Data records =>
•••

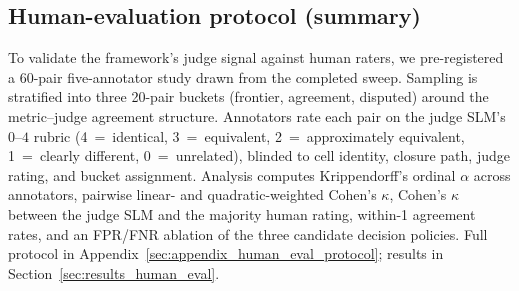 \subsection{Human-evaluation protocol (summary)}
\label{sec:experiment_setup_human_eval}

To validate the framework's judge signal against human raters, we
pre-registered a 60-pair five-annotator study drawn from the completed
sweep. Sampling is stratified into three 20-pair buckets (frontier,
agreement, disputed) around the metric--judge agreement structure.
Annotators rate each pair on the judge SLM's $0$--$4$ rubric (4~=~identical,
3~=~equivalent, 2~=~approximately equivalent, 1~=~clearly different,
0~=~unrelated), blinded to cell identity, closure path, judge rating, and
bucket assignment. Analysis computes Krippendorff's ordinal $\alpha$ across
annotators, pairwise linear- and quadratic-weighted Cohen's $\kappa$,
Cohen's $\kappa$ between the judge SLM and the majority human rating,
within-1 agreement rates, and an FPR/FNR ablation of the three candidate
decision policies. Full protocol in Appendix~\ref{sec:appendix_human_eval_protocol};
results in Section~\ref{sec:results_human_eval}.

•••

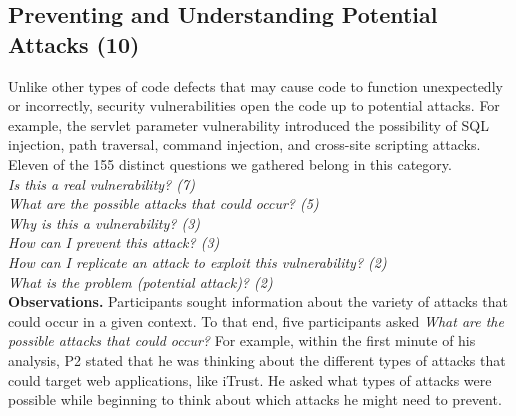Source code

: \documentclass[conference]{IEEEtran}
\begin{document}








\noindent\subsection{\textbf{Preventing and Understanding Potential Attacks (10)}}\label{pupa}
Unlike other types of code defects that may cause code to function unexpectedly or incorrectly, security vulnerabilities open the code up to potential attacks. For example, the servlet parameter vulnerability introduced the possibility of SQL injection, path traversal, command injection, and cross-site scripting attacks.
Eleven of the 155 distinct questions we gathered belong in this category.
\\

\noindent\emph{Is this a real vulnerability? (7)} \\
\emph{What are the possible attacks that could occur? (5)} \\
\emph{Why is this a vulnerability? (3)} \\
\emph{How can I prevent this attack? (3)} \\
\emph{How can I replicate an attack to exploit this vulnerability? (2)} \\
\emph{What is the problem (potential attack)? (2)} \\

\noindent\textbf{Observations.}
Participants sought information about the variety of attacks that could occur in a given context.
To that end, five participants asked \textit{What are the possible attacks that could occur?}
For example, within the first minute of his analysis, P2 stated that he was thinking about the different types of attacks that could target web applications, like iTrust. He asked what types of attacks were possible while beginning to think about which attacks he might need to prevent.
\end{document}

•••

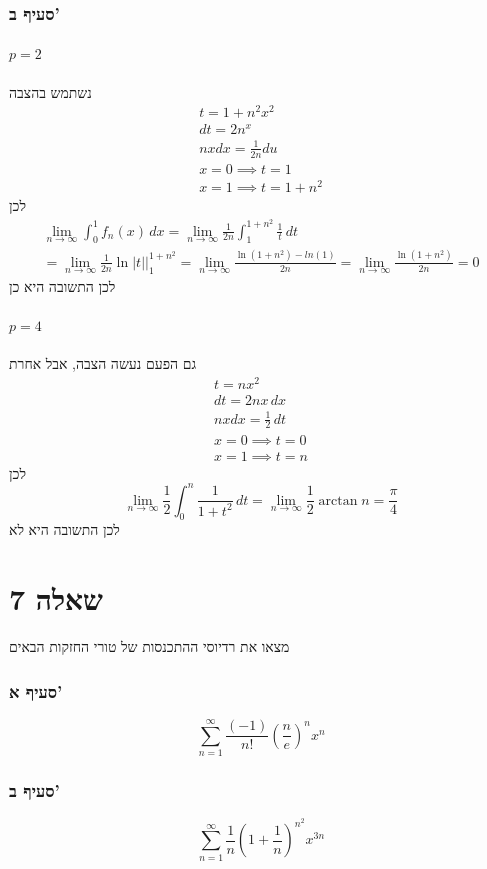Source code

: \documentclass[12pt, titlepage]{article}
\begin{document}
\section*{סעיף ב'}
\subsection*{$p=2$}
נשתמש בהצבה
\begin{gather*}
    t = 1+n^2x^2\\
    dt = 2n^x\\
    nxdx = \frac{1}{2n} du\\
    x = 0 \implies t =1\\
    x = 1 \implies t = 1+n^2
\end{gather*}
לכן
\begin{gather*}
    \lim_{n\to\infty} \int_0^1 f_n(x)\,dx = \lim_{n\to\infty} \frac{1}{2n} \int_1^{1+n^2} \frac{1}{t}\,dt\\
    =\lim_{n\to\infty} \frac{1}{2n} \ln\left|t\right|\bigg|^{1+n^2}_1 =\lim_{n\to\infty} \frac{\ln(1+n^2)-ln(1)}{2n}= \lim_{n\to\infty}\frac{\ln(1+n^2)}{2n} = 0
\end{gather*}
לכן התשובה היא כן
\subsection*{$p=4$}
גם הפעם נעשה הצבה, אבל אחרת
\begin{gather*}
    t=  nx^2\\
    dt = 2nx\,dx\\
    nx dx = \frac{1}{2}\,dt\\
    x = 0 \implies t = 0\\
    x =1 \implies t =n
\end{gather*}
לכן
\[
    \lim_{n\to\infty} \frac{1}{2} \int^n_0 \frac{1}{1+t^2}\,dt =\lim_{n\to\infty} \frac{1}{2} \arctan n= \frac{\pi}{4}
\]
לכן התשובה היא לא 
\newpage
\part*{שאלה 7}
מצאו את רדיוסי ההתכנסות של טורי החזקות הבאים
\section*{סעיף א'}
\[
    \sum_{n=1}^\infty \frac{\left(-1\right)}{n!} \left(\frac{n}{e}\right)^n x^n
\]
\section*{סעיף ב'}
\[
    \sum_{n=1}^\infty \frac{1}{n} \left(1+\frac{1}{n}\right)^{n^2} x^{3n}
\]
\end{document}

•••

Requirement => In the data above, find the line with "can I replicate" and the line with "To that end, five". Retype both, plus every line between them, exactly.

Solution for this task =>
\emph{How can I replicate an attack to exploit this vulnerability? (2)} \\
\emph{What is the problem (potential attack)? (2)} \\

\noindent\textbf{Observations.}
Participants sought information about the variety of attacks that could occur in a given context.
To that end, five participants asked \textit{What are the possible attacks that could occur?}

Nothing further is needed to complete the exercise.